Optimal management of electric power in microgrids under a strategic multi‐objective decision‐making approach and operational proportional adjustment

In energy management systems in microgrids, the combined and on-line use of optimisation and prediction rolling horizons of renewable power and demand may compromise the optimal performance. Usually, the medium-term optimal behaviour improves with additional available convergence time, while the error in predictions worsens with a broader horizon, against the using short-term predictions, which usually contributes to more accurate management.
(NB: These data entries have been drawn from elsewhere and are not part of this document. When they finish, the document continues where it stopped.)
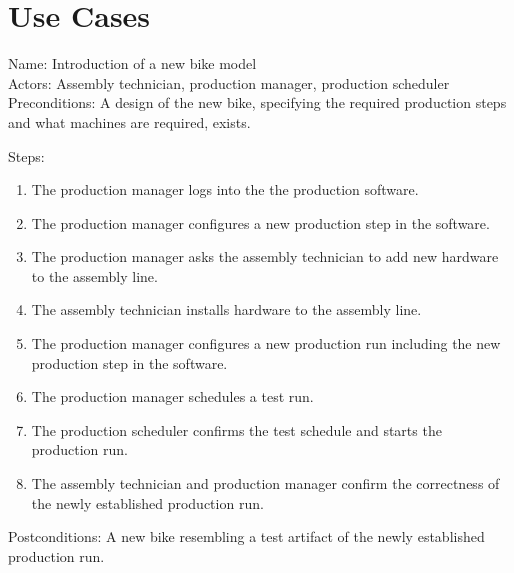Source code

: \documentclass{article}
\title{}
\date{}
\begin{document}
\maketitle

\section{Use Cases}
Name: Introduction of a new bike model \\
Actors: Assembly technician, production manager, production scheduler \\
Preconditions: A design of the new bike, specifying the required production steps and what machines are required, exists.

Steps:
\begin{enumerate}
\item The production manager logs into the the production software.
\item The production manager configures a new production step in the software.

\item The production manager asks the assembly technician to add new hardware to the assembly line.

\item The assembly technician installs hardware to the assembly line.

\item The production manager configures a new production run including the new production step in the software.

\item The production manager schedules a test run.

\item The production scheduler confirms the test schedule and starts the production run.
\item The assembly technician and production manager confirm the correctness of the newly established production run.


\end{enumerate}

Postconditions: A new bike resembling a test artifact of the newly established production run. \\
\end{document}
To address this problem, this study proposes the strategical and operational energy management system (SO-EMS) approach, which is based on three complementary management processes: (i) strategic energy management, based on off-line multi-objective optimisation on a rolling horizon, (ii) asynchronous decision making, which offers the ability to incorporate multiple criteria of a microgrid operator in the selection of an optimised energy plan, and (iii) operational power management, as an on-line proportional redistribution and redispatch process based on rules. The SO-EMS evaluation performed on a connected microgrid shows its ability to provide optimised plans on a rolling horizon of 24-h predictions and to adjust them to 1-m predictions. The evaluations made of the scheme also show flexibility because it is possible to redistribute the power assignments of units that are out of service. These features empower the SO-EMS in the broad power management of various connected microgrids.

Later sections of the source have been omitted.